### Task requirements
Produce a word-for-word copy of the data that follows, excluding images.

### Extracted data
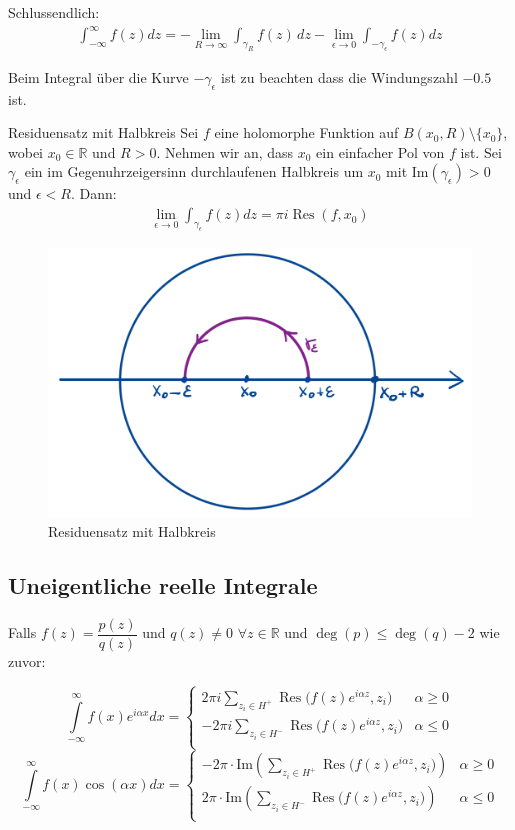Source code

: \documentclass[a4paper,10pt]{article}
\DeclareMathOperator{\Res}{Res}
\def\Im{\text{Im}}
\begin{document}
Schlussendlich:
\begin{align*} \int_{-\infty}^\infty f(z)dz= -\lim_{R\to\infty}\int_{\gamma_R}f(z)\,dz -\lim_{\epsilon\to0}\int_{-\gamma_\epsilon} f(z)dz  \end{align*}

Beim Integral über die Kurve $-\gamma_{\epsilon}$ ist zu beachten dass die Windungszahl $-0.5$ ist.

\begin{subbox}{Residuensatz mit Halbkreis}
  Sei \(f\) eine holomorphe Funktion auf \(B(x_0,R)\setminus\{x_0\}\), wobei \(x_0\in\mathbb{R}\) und \(R>0\). Nehmen wir an, dass \(x_0\) ein einfacher Pol von \(f\) ist. Sei \(\gamma_\epsilon\) ein im Gegenuhrzeigersinn durchlaufenen Halbkreis um \(x_0\) mit \(\Im(\gamma_\epsilon)>0\) und \(\epsilon< R\). Dann:
  \begin{align*} \lim_{\epsilon \to 0} \int_{\gamma_{\epsilon}} f(z) dz = \pi i \operatorname{Res}(f,x_0) \end{align*}

\end{subbox}

\begin{figure}[H]
  \centering 
  \includegraphics[width=0.5\linewidth]{assets/4-4-3.png}
  \caption{Residuensatz mit Halbkreis}
\end{figure}

\subsection{Uneigentliche reelle Integrale}
	
Falls \( f(z) = \dfrac{p(z)}{q(z)} \) und \( q(z) \neq 0\)  \(\forall z \in \mathbb{R}\) und \( \deg(p) \leqslant \deg(q) - 2 \) wie zuvor:

  \[ \displaystyle \int\limits_{-\infty}^\infty f(x) e^{i\alpha x}dx = \begin{cases}
  \displaystyle 2\pi i \sum\limits_{z_i \in H^+} \Res\big(f(z)e^{i\alpha z}, z_i\big)	&	\alpha \geqslant 0\\
  \displaystyle -2\pi i \sum_{z_i \in H^-} \Res\big(f(z)e^{i\alpha z}, z_i\big)		&	\alpha \leqslant 0\\
\end{cases} \]
  \[ \displaystyle \int\limits_{-\infty}^\infty f(x) \cos(\alpha x)dx = \begin{cases}
    
  \displaystyle -2\pi\cdot \text{Im}\left(\sum_{z_i \in H^+} \Res\big(f(z)e^{i\alpha z},  z_i\big) \right)
  &	\alpha \geqslant 0\\
  \displaystyle 2\pi\cdot \text{Im}\left(\sum_{z_i \in H^-} \Res\big(f(z)e^{i\alpha z},  z_i\big) \right)
  &	\alpha \leqslant 0\\
\end{cases} \]
\end{document}
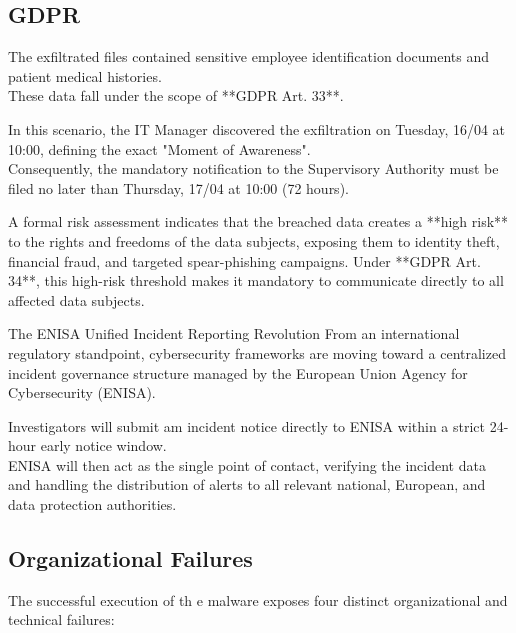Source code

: \subsection{GDPR}
The exfiltrated files contained sensitive employee identification documents and patient medical histories.\\
These data fall under the scope of  **GDPR Art. 33**.
\medskip

\noindent
In this scenario, the IT Manager discovered the exfiltration on Tuesday, 16/04 at 10:00, defining the exact "Moment of Awareness".\\
Consequently, the mandatory notification to the Supervisory Authority must be filed no later than Thursday, 17/04 at 10:00 (72 hours).
\medskip

\noindent
A formal risk assessment indicates that the breached data creates a **high risk** to the rights and freedoms of the data subjects, exposing them to identity theft, financial fraud, and targeted spear-phishing campaigns. Under **GDPR Art. 34**, this high-risk threshold makes it mandatory to  communicate directly to all affected data subjects.
\medskip

\noindent
The ENISA Unified Incident Reporting Revolution
From an international regulatory standpoint, cybersecurity frameworks are moving toward a centralized incident governance structure managed by the European Union Agency for Cybersecurity (ENISA).
\medskip

\noindent
Investigators will submit am incident notice directly to ENISA within a strict 24-hour early notice window.\\
ENISA will then act as the single point of contact, verifying the incident data and handling the distribution of alerts to all relevant national, European, and data protection authorities. 

\subsection{Organizational Failures}
The successful execution of th e malware exposes four distinct organizational and technical failures:

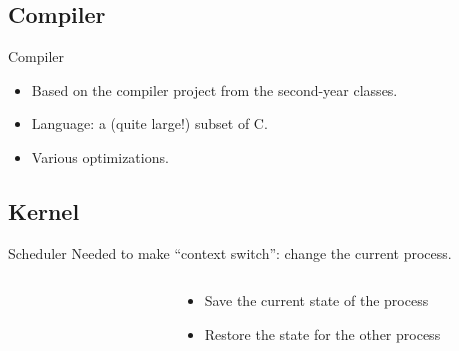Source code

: \documentclass{beamer}
\begin{document}
    \subsection{Compiler}

    \begin{frame}{Compiler}
      \begin{itemize}
        \item Based on the compiler project from the second-year classes.
        \item Language: a (quite large!) subset of C.
        \item Various optimizations.
      \end{itemize}
    \end{frame}

    
    \subsection{Kernel}
    \begin{frame}{Scheduler}
      Needed to make ``context switch'': change the current process.

      \begin{columns}
        \begin{column}{0.4\textwidth}
          \begin{figure}
            \centering
          \end{figure}
        \end{column}
        \begin{column}{0.6\textwidth}
          \begin{itemize}
            \item Save the current state of the process
            \item Restore the state for the other process
          \end{itemize}

        \end{column}
      \end{columns}

    \end{frame}
\end{document}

### Task output
Source code

: \documentclass[a4paper,10pt]{article}
\DeclareMathOperator{\Res}{Res}
\def\Im{\text{Im}}
\begin{document}
Schlussendlich:
\begin{align*} \int_{-\infty}^\infty f(z)dz= -\lim_{R\to\infty}\int_{\gamma_R}f(z)\,dz -\lim_{\epsilon\to0}\int_{-\gamma_\epsilon} f(z)dz  \end{align*}

Beim Integral über die Kurve $-\gamma_{\epsilon}$ ist zu beachten dass die Windungszahl $-0.5$ ist.

\begin{subbox}{Residuensatz mit Halbkreis}
  Sei \(f\) eine holomorphe Funktion auf \(B(x_0,R)\setminus\{x_0\}\), wobei \(x_0\in\mathbb{R}\) und \(R>0\). Nehmen wir an, dass \(x_0\) ein einfacher Pol von \(f\) ist. Sei \(\gamma_\epsilon\) ein im Gegenuhrzeigersinn durchlaufenen Halbkreis um \(x_0\) mit \(\Im(\gamma_\epsilon)>0\) und \(\epsilon< R\). Dann:
  \begin{align*} \lim_{\epsilon \to 0} \int_{\gamma_{\epsilon}} f(z) dz = \pi i \operatorname{Res}(f,x_0) \end{align*}

\end{subbox}

\begin{figure}[H]
  \centering 
  \includegraphics[width=0.5\linewidth]{assets/4-4-3.png}
  \caption{Residuensatz mit Halbkreis}
\end{figure}

\subsection{Uneigentliche reelle Integrale}
	
Falls \( f(z) = \dfrac{p(z)}{q(z)} \) und \( q(z) \neq 0\)  \(\forall z \in \mathbb{R}\) und \( \deg(p) \leqslant \deg(q) - 2 \) wie zuvor:

  \[ \displaystyle \int\limits_{-\infty}^\infty f(x) e^{i\alpha x}dx = \begin{cases}
  \displaystyle 2\pi i \sum\limits_{z_i \in H^+} \Res\big(f(z)e^{i\alpha z}, z_i\big)	&	\alpha \geqslant 0\\
  \displaystyle -2\pi i \sum_{z_i \in H^-} \Res\big(f(z)e^{i\alpha z}, z_i\big)		&	\alpha \leqslant 0\\
\end{cases} \]
  \[ \displaystyle \int\limits_{-\infty}^\infty f(x) \cos(\alpha x)dx = \begin{cases}
    
  \displaystyle -2\pi\cdot \text{Im}\left(\sum_{z_i \in H^+} \Res\big(f(z)e^{i\alpha z},  z_i\big) \right)
  &	\alpha \geqslant 0\\
  \displaystyle 2\pi\cdot \text{Im}\left(\sum_{z_i \in H^-} \Res\big(f(z)e^{i\alpha z},  z_i\big) \right)
  &	\alpha \leqslant 0\\
\end{cases} \]
\end{document}
Source code

: \subsection{GDPR}
The exfiltrated files contained sensitive employee identification documents and patient medical histories.\\
These data fall under the scope of  **GDPR Art. 33**.
\medskip

\noindent
In this scenario, the IT Manager discovered the exfiltration on Tuesday, 16/04 at 10:00, defining the exact "Moment of Awareness".\\
Consequently, the mandatory notification to the Supervisory Authority must be filed no later than Thursday, 17/04 at 10:00 (72 hours).
\medskip

\noindent
A formal risk assessment indicates that the breached data creates a **high risk** to the rights and freedoms of the data subjects, exposing them to identity theft, financial fraud, and targeted spear-phishing campaigns. Under **GDPR Art. 34**, this high-risk threshold makes it mandatory to  communicate directly to all affected data subjects.
\medskip

\noindent
The ENISA Unified Incident Reporting Revolution
From an international regulatory standpoint, cybersecurity frameworks are moving toward a centralized incident governance structure managed by the European Union Agency for Cybersecurity (ENISA).
\medskip

\noindent
Investigators will submit am incident notice directly to ENISA within a strict 24-hour early notice window.\\
ENISA will then act as the single point of contact, verifying the incident data and handling the distribution of alerts to all relevant national, European, and data protection authorities. 

\subsection{Organizational Failures}
The successful execution of th e malware exposes four distinct organizational and technical failures:

Source code

: \documentclass{beamer}
\begin{document}
    \subsection{Compiler}

    \begin{frame}{Compiler}
      \begin{itemize}
        \item Based on the compiler project from the second-year classes.
        \item Language: a (quite large!) subset of C.
        \item Various optimizations.
      \end{itemize}
    \end{frame}

    
    \subsection{Kernel}
    \begin{frame}{Scheduler}
      Needed to make ``context switch'': change the current process.

      \begin{columns}
        \begin{column}{0.4\textwidth}
          \begin{figure}
            \centering
          \end{figure}
        \end{column}
        \begin{column}{0.6\textwidth}
          \begin{itemize}
            \item Save the current state of the process
            \item Restore the state for the other process
          \end{itemize}

        \end{column}
      \end{columns}

    \end{frame}
\end{document}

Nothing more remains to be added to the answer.